● **PROBLEM STATEMENT**
The answer is to be an exact copy of the lines below running from the line with "exensions and buttons." down to the line with "UI in UINavigationContoller.", both ends included, and nothing more.

::: MATERIAL FOR THE TASK :::

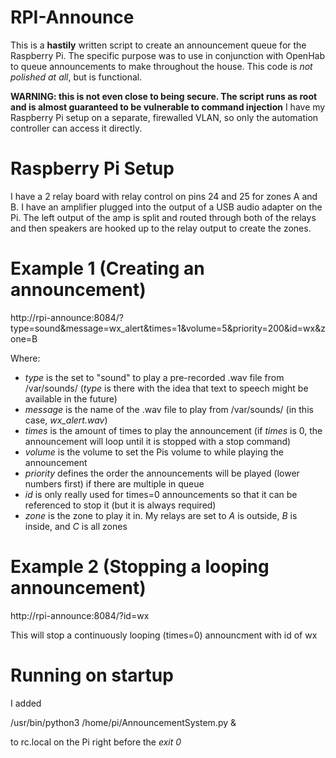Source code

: # RPI-Announce
This is a **hastily** written script to create an announcement queue for the Raspberry Pi.  The specific purpose was to use in conjunction with OpenHab to queue announcements to make throughout the house.  This code is _not polished at all_, but is functional.
 
 
 **WARNING: this is not even close to being secure.  The script runs as root and is almost guaranteed to be vulnerable to command injection**
 I have my Raspberry Pi setup on a separate, firewalled VLAN, so only the automation controller can access it directly.


# Raspberry Pi Setup
I have a 2 relay board with relay control on pins 24 and 25 for zones A and B.  I have an amplifier plugged into the output of a USB audio adapter on the Pi.  The left output of the amp is split and routed through both of the relays and then speakers are hooked up to the relay output to create the zones.
 
# Example 1 (Creating an announcement)

http://rpi-announce:8084/?type=sound&message=wx_alert&times=1&volume=5&priority=200&id=wx&zone=B

Where: 
* _type_ is the set to "sound" to play a pre-recorded .wav file from /var/sounds/ (_type_ is there with the idea that text to speech might be available in the future)
* _message_ is the name of the .wav file to play from /var/sounds/  (in this case, *wx_alert.wav*)
* _times_ is the amount of times to play the announcement (if _times_ is 0, the announcement will loop until it is stopped with a stop command)
* _volume_ is the volume to set the Pis volume to while playing the announcement
* _priority_ defines the order the announcements will be played (lower numbers first) if there are multiple in queue
* _id_ is only really used for times=0 announcements so that it can be referenced to stop it (but it is always required)
* _zone_ is the zone to play it in.  My relays are set to _A_ is outside, _B_ is inside, and _C_ is all zones

# Example 2 (Stopping a looping announcement)

http://rpi-announce:8084/?id=wx

This will stop a continuously looping (times=0) announcment with id of wx 

# Running on startup

I added

/usr/bin/python3 /home/pi/AnnouncementSystem.py &

to rc.local on the Pi right before the _exit 0_
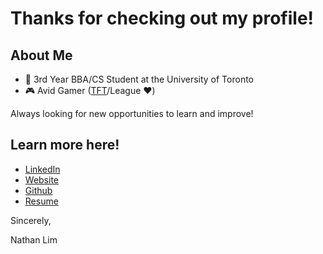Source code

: # Thanks for checking out my profile!

## About Me
- 🏫 3rd Year BBA/CS Student at the University of Toronto
- 🎮 Avid Gamer ([TFT](https://lolchess.gg/profile/na/evoexdk)/League ❤️)

Always looking for new opportunities to learn and improve!



## Learn more here!
- [LinkedIn](https://www.linkedin.com/in/nathan-jslim/)
- [Website](https://nathanjslim.github.io/)
- [Github](https://github.com/nathanjslim)
- [Resume](https://github.com/nathanjsli)

Sincerely,

Nathan Lim
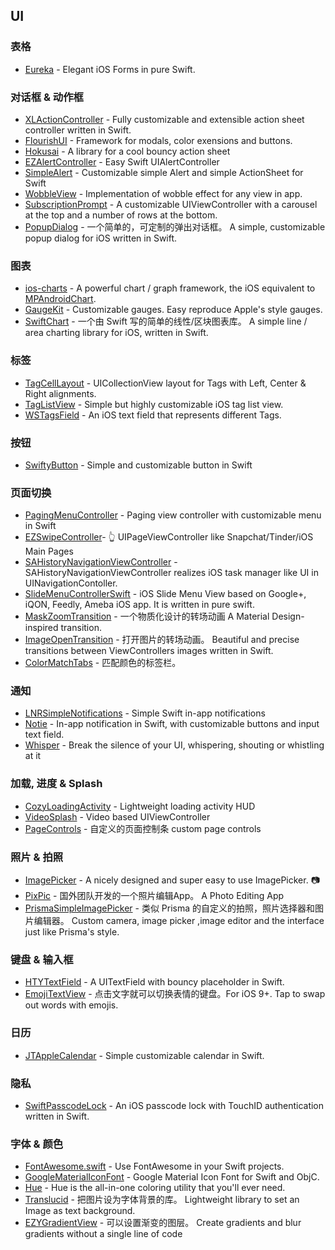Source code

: ## UI

### 表格

* [Eureka](https://github.com/xmartlabs/Eureka) - Elegant iOS Forms in pure Swift. 

### 对话框 & 动作框

* [XLActionController](https://github.com/xmartlabs/XLActionController) - Fully customizable and extensible action sheet controller written in Swift.
* [FlourishUI](https://github.com/unicorn/FlourishUI) - Framework for modals, color exensions and buttons.
* [Hokusai](https://github.com/ytakzk/Hokusai) - A library for a cool bouncy action sheet
* [EZAlertController](https://github.com/thellimist/EZAlertController) - Easy Swift UIAlertController
* [SimpleAlert](https://github.com/KyoheiG3/SimpleAlert) - Customizable simple Alert and simple ActionSheet for Swift
* [WobbleView](https://github.com/inFullMobile/WobbleView) - Implementation of wobble effect for any view in app.
* [SubscriptionPrompt](https://github.com/Binur/SubscriptionPrompt) - A customizable UIViewController with a carousel at the top and a number of rows at the bottom.
* [PopupDialog](https://github.com/Orderella/PopupDialog) - 一个简单的，可定制的弹出对话框。 A simple, customizable popup dialog for iOS written in Swift.

### 图表

* [ios-charts](https://github.com/danielgindi/ios-charts) - A powerful chart / graph framework, the iOS equivalent to [MPAndroidChart](https://github.com/PhilJay/MPAndroidChart).
* [GaugeKit](https://github.com/skywinder/GaugeKit) - Customizable gauges. Easy reproduce Apple's style gauges.
* [SwiftChart](https://github.com/gpbl/SwiftChart) - 一个由 Swift 写的简单的线性/区块图表库。 A simple line / area charting library for iOS, written in Swift.

### 标签

* [TagCellLayout](https://github.com/riteshhgupta/TagCellLayout) - UICollectionView layout for Tags with Left, Center & Right alignments.
* [TagListView](https://github.com/xhacker/TagListView) - Simple but highly customizable iOS tag list view.
* [WSTagsField](https://github.com/whitesmith/WSTagsField) - An iOS text field that represents different Tags.

### 按钮 

* [SwiftyButton](https://github.com/TakeScoop/SwiftyButton) - Simple and customizable button in Swift

### 页面切换

* [PagingMenuController](https://github.com/kitasuke/PagingMenuController) - Paging view controller with customizable menu in Swift
* [EZSwipeController](https://github.com/goktugyil/EZSwipeController)- :point_up_2: UIPageViewController like Snapchat/Tinder/iOS Main Pages
* [SAHistoryNavigationViewController](https://github.com/szk-atmosphere/SAHistoryNavigationViewController) - SAHistoryNavigationViewController realizes iOS task manager like UI in UINavigationContoller.
* [SlideMenuControllerSwift](https://github.com/dekatotoro/SlideMenuControllerSwift) - iOS Slide Menu View based on Google+, iQON, Feedly, Ameba iOS app. It is written in pure swift.
* [MaskZoomTransition](https://github.com/stephsharp/MaskZoomTransition) - 一个物质化设计的转场动画 A Material Design-inspired transition.
* [ImageOpenTransition](https://github.com/mcmatan/ImageOpenTransition) - 打开图片的转场动画。 Beautiful and precise transitions between ViewControllers images written in Swift.
* [ColorMatchTabs](https://github.com/Yalantis/ColorMatchTabs) - 匹配颜色的标签栏。

### 通知

* [LNRSimpleNotifications](https://github.com/LISNR/LNRSimpleNotifications) - Simple Swift in-app notifications
* [Notie](https://github.com/thii/Notie) - In-app notification in Swift, with customizable buttons and input text field.
* [Whisper](https://github.com/hyperoslo/Whisper) - Break the silence of your UI, whispering, shouting or whistling at it

### 加载, 进度 & Splash

* [CozyLoadingActivity](https://github.com/goktugyil/CozyLoadingActivity) - Lightweight loading activity HUD
* [VideoSplash](https://github.com/toygar/VideoSplash.git) - Video based UIViewController
* [PageControls](https://github.com/popwarsweet/PageControls) - 自定义的页面控制条  custom page controls

### 照片 & 拍照

* [ImagePicker](https://github.com/hyperoslo/ImagePicker) - A nicely designed and super easy to use ImagePicker. :camera:
* [PixPic](https://github.com/Yalantis/PixPic) - 国外团队开发的一个照片编辑App。 A Photo Editing App
* [PrismaSimpleImagePicker](https://github.com/Roylee-ML/PrismaSimpleImagePicker) - 类似 Prisma 的自定义的拍照，照片选择器和图片编辑器。 Custom camera, image picker ,image editor and the interface just like Prisma's style.


### 键盘 & 输入框

* [HTYTextField](https://github.com/hanton/HTYTextField) - A UITextField with bouncy placeholder in Swift.
* [EmojiTextView](https://github.com/fastred/EmojiTextView) - 点击文字就可以切换表情的键盘。For iOS 9+.  Tap to swap out words with emojis.

### 日历

* [JTAppleCalendar](https://github.com/patchthecode/JTAppleCalendar) - Simple customizable calendar in Swift.

### 隐私

* [SwiftPasscodeLock](https://github.com/velikanov/SwiftPasscodeLock) - An iOS passcode lock with TouchID authentication written in Swift.

### 字体 & 颜色

* [FontAwesome.swift](https://github.com/thii/FontAwesome.swift) - Use FontAwesome in your Swift projects.
* [GoogleMaterialIconFont](https://github.com/kitasuke/GoogleMaterialIconFont) - Google Material Icon Font for Swift and ObjC.
* [Hue](https://github.com/hyperoslo/Hue) - Hue is the all-in-one coloring utility that you'll ever need.
* [Translucid](https://github.com/Ekhoo/Translucid) - 把图片设为字体背景的库。 Lightweight library to set an Image as text background.
* [EZYGradientView](https://github.com/shashankpali/EZYGradientView) - 可以设置渐变的图层。 Create gradients and blur gradients without a single line of code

:::

● **ANSWER TO THIS PROBLEM**
* [FlourishUI](https://github.com/unicorn/FlourishUI) - Framework for modals, color exensions and buttons.
* [Hokusai](https://github.com/ytakzk/Hokusai) - A library for a cool bouncy action sheet
* [EZAlertController](https://github.com/thellimist/EZAlertController) - Easy Swift UIAlertController
* [SimpleAlert](https://github.com/KyoheiG3/SimpleAlert) - Customizable simple Alert and simple ActionSheet for Swift
* [WobbleView](https://github.com/inFullMobile/WobbleView) - Implementation of wobble effect for any view in app.
* [SubscriptionPrompt](https://github.com/Binur/SubscriptionPrompt) - A customizable UIViewController with a carousel at the top and a number of rows at the bottom.
* [PopupDialog](https://github.com/Orderella/PopupDialog) - 一个简单的，可定制的弹出对话框。 A simple, customizable popup dialog for iOS written in Swift.

### 图表

* [ios-charts](https://github.com/danielgindi/ios-charts) - A powerful chart / graph framework, the iOS equivalent to [MPAndroidChart](https://github.com/PhilJay/MPAndroidChart).
* [GaugeKit](https://github.com/skywinder/GaugeKit) - Customizable gauges. Easy reproduce Apple's style gauges.
* [SwiftChart](https://github.com/gpbl/SwiftChart) - 一个由 Swift 写的简单的线性/区块图表库。 A simple line / area charting library for iOS, written in Swift.

### 标签

* [TagCellLayout](https://github.com/riteshhgupta/TagCellLayout) - UICollectionView layout for Tags with Left, Center & Right alignments.
* [TagListView](https://github.com/xhacker/TagListView) - Simple but highly customizable iOS tag list view.
* [WSTagsField](https://github.com/whitesmith/WSTagsField) - An iOS text field that represents different Tags.

### 按钮 

* [SwiftyButton](https://github.com/TakeScoop/SwiftyButton) - Simple and customizable button in Swift

### 页面切换

* [PagingMenuController](https://github.com/kitasuke/PagingMenuController) - Paging view controller with customizable menu in Swift
* [EZSwipeController](https://github.com/goktugyil/EZSwipeController)- :point_up_2: UIPageViewController like Snapchat/Tinder/iOS Main Pages
* [SAHistoryNavigationViewController](https://github.com/szk-atmosphere/SAHistoryNavigationViewController) - SAHistoryNavigationViewController realizes iOS task manager like UI in UINavigationContoller.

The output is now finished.